The 1st for loop iterates over the list of import nodes in the module.  Each iteration calls namecheck() method of the Import class; then check whether this is a duplicated import statement (if the module name appeared in an earlier import node).

The 2nd for loop iterates over the list of Declarations. Each iteration calls the namecheck() method of the Declaration class.  Note that Declaration is an abstract class, so the namecheck() of FunctionDeclaration, FieldDeclaration or TypeDeclaration is called, depending on what subclass this member of the Declaration list is in each iteration.  
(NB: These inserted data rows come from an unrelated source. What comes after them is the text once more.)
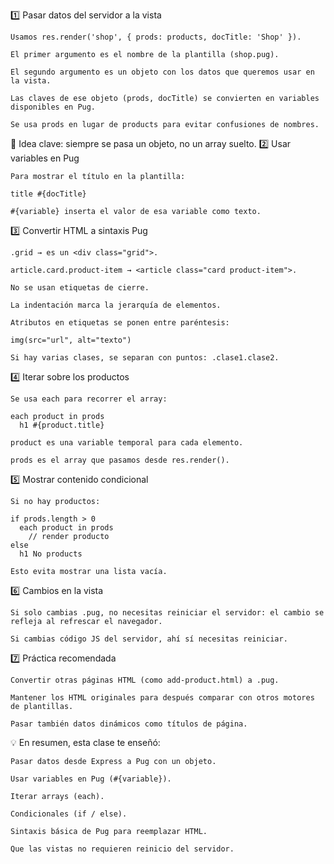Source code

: 1️⃣ Pasar datos del servidor a la vista

    Usamos res.render('shop', { prods: products, docTitle: 'Shop' }).

    El primer argumento es el nombre de la plantilla (shop.pug).

    El segundo argumento es un objeto con los datos que queremos usar en la vista.

    Las claves de ese objeto (prods, docTitle) se convierten en variables disponibles en Pug.

    Se usa prods en lugar de products para evitar confusiones de nombres.

📌 Idea clave: siempre se pasa un objeto, no un array suelto.
2️⃣ Usar variables en Pug

    Para mostrar el título en la plantilla:

    title #{docTitle}

    #{variable} inserta el valor de esa variable como texto.

3️⃣ Convertir HTML a sintaxis Pug

    .grid → es un <div class="grid">.

    article.card.product-item → <article class="card product-item">.

    No se usan etiquetas de cierre.

    La indentación marca la jerarquía de elementos.

    Atributos en etiquetas se ponen entre paréntesis:

    img(src="url", alt="texto")

    Si hay varias clases, se separan con puntos: .clase1.clase2.

4️⃣ Iterar sobre los productos

    Se usa each para recorrer el array:

    each product in prods
      h1 #{product.title}

    product es una variable temporal para cada elemento.

    prods es el array que pasamos desde res.render().

5️⃣ Mostrar contenido condicional

    Si no hay productos:

    if prods.length > 0
      each product in prods
        // render producto
    else
      h1 No products

    Esto evita mostrar una lista vacía.

6️⃣ Cambios en la vista

    Si solo cambias .pug, no necesitas reiniciar el servidor: el cambio se refleja al refrescar el navegador.

    Si cambias código JS del servidor, ahí sí necesitas reiniciar.

7️⃣ Práctica recomendada

    Convertir otras páginas HTML (como add-product.html) a .pug.

    Mantener los HTML originales para después comparar con otros motores de plantillas.

    Pasar también datos dinámicos como títulos de página.

💡 En resumen, esta clase te enseñó:

    Pasar datos desde Express a Pug con un objeto.

    Usar variables en Pug (#{variable}).

    Iterar arrays (each).

    Condicionales (if / else).

    Sintaxis básica de Pug para reemplazar HTML.

    Que las vistas no requieren reinicio del servidor.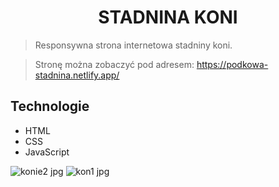 <h1 align="center"> STADNINA KONI </h1>

>Responsywna strona internetowa stadniny koni.


>Stronę można zobaczyć pod adresem: https://podkowa-stadnina.netlify.app/



## Technologie
- HTML
- CSS
- JavaScript




![konie2 jpg](https://user-images.githubusercontent.com/105555319/168483695-d6b207aa-e903-4da9-a282-c2344c651668.png)
![kon1 jpg](https://user-images.githubusercontent.com/105555319/168483703-2f8fdfe5-6db7-46ac-98bc-f14f179c5d5e.png)
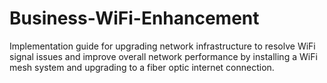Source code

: # Business-WiFi-Enhancement
Implementation guide for upgrading network infrastructure to resolve WiFi signal issues and improve overall network performance by installing a WiFi mesh system and upgrading to a fiber optic internet connection.
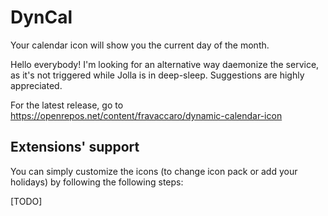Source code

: # DynCal

Your calendar icon will show you the current day of the month.

Hello everybody! I'm looking for an alternative way daemonize the service, as it's not triggered while Jolla is in deep-sleep. Suggestions are highly appreciated.

For the latest release, go to https://openrepos.net/content/fravaccaro/dynamic-calendar-icon

## Extensions' support

You can simply customize the icons (to change icon pack or add your holidays) by following the following steps:

[TODO]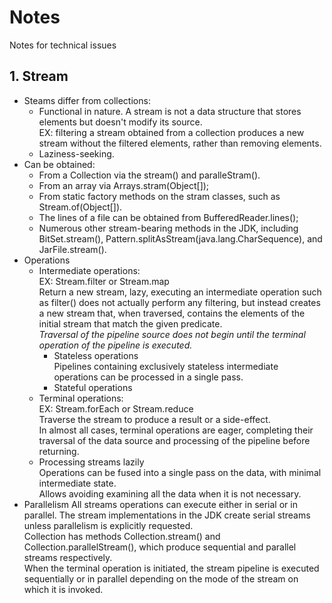 # Notes
Notes for technical issues

## 1. Stream
* Steams differ from collections:
  * Functional in nature. A stream is not a data structure that stores elements but doesn't modify its source.<br/>
    EX: filtering a stream obtained from a collection produces a new stream without the filtered elements, rather than removing elements.
  * Laziness-seeking.
* Can be obtained:
  * From a Collection via the stream() and paralleStram().
  * From an array via Arrays.stram(Object[]);
  * From static factory methods on the stram classes, such as Stream.of(Object[]).
  * The lines of a file can be obtained from BufferedReader.lines();
  * Numerous other stream-bearing methods in the JDK, including BitSet.stream(), Pattern.splitAsStream(java.lang.CharSequence), and JarFile.stream().
* Operations
  * Intermediate operations: <br/>
    EX: Stream.filter or Stream.map<br/>
    Return a new stream, lazy, executing an intermediate operation such as filter() does not actually perform any filtering, but instead creates a new stream that, when traversed, contains the elements of the initial stream that match the given predicate.<br/>
    *Traversal of the pipeline source does not begin until the terminal operation of the pipeline is executed.*
    * Stateless operations<br/>
    Pipelines containing exclusively stateless intermediate operations can be processed in a single pass.
    * Stateful operations
  * Terminal operations: <br/>
    EX: Stream.forEach or Stream.reduce<br/>
    Traverse the stream to produce a result or a side-effect.<br/>
    In almost all cases, terminal operations are eager, completing their traversal of the data source and processing of the pipeline before returning.
  * Processing streams lazily<br/>
    Operations can be fused into a single pass on the data, with minimal intermediate state.<br/>
    Allows avoiding examining all the data when it is not necessary.
* Parallelism
  All streams operations can execute either in serial or in parallel. The stream implementations in the JDK create serial streams unless parallelism is explicitly requested. <br/>
  Collection has methods Collection.stream() and Collection.parallelStream(), which produce sequential and parallel streams respectively.<br/>
  When the terminal operation is initiated, the stream pipeline is executed sequentially or in parallel depending on the mode of the stream on which it is invoked.
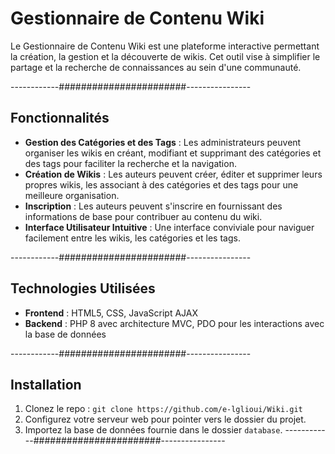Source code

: # Gestionnaire de Contenu Wiki

Le Gestionnaire de Contenu Wiki est une plateforme interactive permettant la création, la gestion et la découverte de wikis. Cet outil vise à simplifier le partage et la recherche de connaissances au sein d'une communauté. 

------------#######################----------------

## Fonctionnalités

- **Gestion des Catégories et des Tags** : Les administrateurs peuvent organiser les wikis en créant, modifiant et supprimant des catégories et des tags pour faciliter la recherche et la navigation.
- **Création de Wikis** : Les auteurs peuvent créer, éditer et supprimer leurs propres wikis, les associant à des catégories et des tags pour une meilleure organisation.
- **Inscription** : Les auteurs peuvent s'inscrire en fournissant des informations de base pour contribuer au contenu du wiki.
- **Interface Utilisateur Intuitive** : Une interface conviviale pour naviguer facilement entre les wikis, les catégories et les tags.

------------#######################----------------

## Technologies Utilisées

- **Frontend** : HTML5, CSS, JavaScript AJAX 
- **Backend** : PHP 8 avec architecture MVC, PDO pour les interactions avec la base de données

------------#######################----------------

## Installation

1. Clonez le repo : `git clone https://github.com/e-lglioui/Wiki.git`
2. Configurez votre serveur web pour pointer vers le dossier du projet.
3. Importez la base de données fournie dans le dossier `database`.
------------#######################----------------







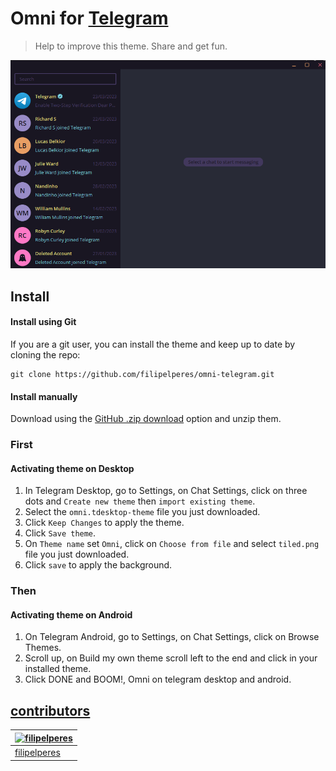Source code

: # Omni for [Telegram](https://desktop.telegram.org/)

> Help to improve this theme. Share and get fun.

![Screenshot](./printscreen.png)

## Install

#### Install using Git

If you are a git user, you can install the theme and keep up to date by cloning the repo:

    git clone https://github.com/filipelperes/omni-telegram.git

#### Install manually

Download using the [GitHub .zip download](https://github.com/filipelperes/omni-telegram/archive/main.zip) option and unzip them.

### First

#### Activating theme on Desktop

1. In Telegram Desktop, go to Settings, on Chat Settings, click on three dots and `Create new theme` then `import existing theme`.
2. Select the `omni.tdesktop-theme` file you just downloaded.
3. Click `Keep Changes` to apply the theme.
4. Click `Save theme`.
5. On `Theme name` set `Omni`, click on `Choose from file` and select `tiled.png` file you just downloaded.
6. Click `save` to apply the background.

### Then

#### Activating theme on Android

1. On Telegram Android, go to Settings, on Chat Settings, click on Browse Themes.
2. Scroll up, on Build my own theme scroll left to the end and click in your installed theme.
3. Click DONE and BOOM!, Omni on telegram desktop and android.

## [contributors](https://github.com/filipelperes/omni-telegram/graphs/contributors)

| [![filipelperes](https://avatars2.githubusercontent.com/u/7967904?v=3&s=70)](https://github.com/nmsmith22389) |
| -------------------------------------------------------------------------------------------------------- |
| [filipelperes](https://github.com/filipelperes)                                                             |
So scope check starts from the root (the Program node) of the AST performed by the namecheck() method of the Program class.  The namecheck() method of each internal AST node does two things: (1) calls the namecheck() method(s) of its children node(s) – scope check continues down the AST towards the leaf nodes. (2) if necessary, check scope error in the current node, e.g. Module node needs to check whether an import module’s name has appeared already, i.e. a module is imported more than once.  Two more examples of the namecheck() method of an internal node of AST are discussed below (Assignment node and VarDecl node).

 

public void Assignment.namecheck() {        getLHS().namecheck();        getRHS().namecheck(); 


 

Do name check for the left subtree and the right subtree. For example, if the left subtree is a VarName, VarName.namecheck() will be called. If the left subtree is an ArrayIndex, ArrayIndex.namecheck() will be called.  Similarly, if the right subtree is a VarName, VarName.namecheck() will be called. If the right subtree is a Call, Call.namecheck() will be called. If the right subtree is a MulExpr, MulExpr.namecheck() will be called (actually, MulExpr class inherits the namecheck() method from superclass BinaryExpr so BinaryExpr.namecheck() is called).  

                

public void VarDecl.namecheck() { 

     getTypeName().namecheck(); 

             

 // check that there aren't two variables with the same name in the same scope 

      VarDecl decl = lookupVar(getName());      if(decl != null && decl != this && decl.getScope() == this.getScope())              error("Multiple declarations for " + getName() + " in same scope"); 

}
 

This method is called from FieldDeclaration.namecheck() and VarDeclStmt.namcheck(). A VarDecl node has one subtree TypeName and one field Name of string type (see abstract grammar for VarDecl in grammar.ast).  The method therefore

1.      Do name check for the subtree node TypeName.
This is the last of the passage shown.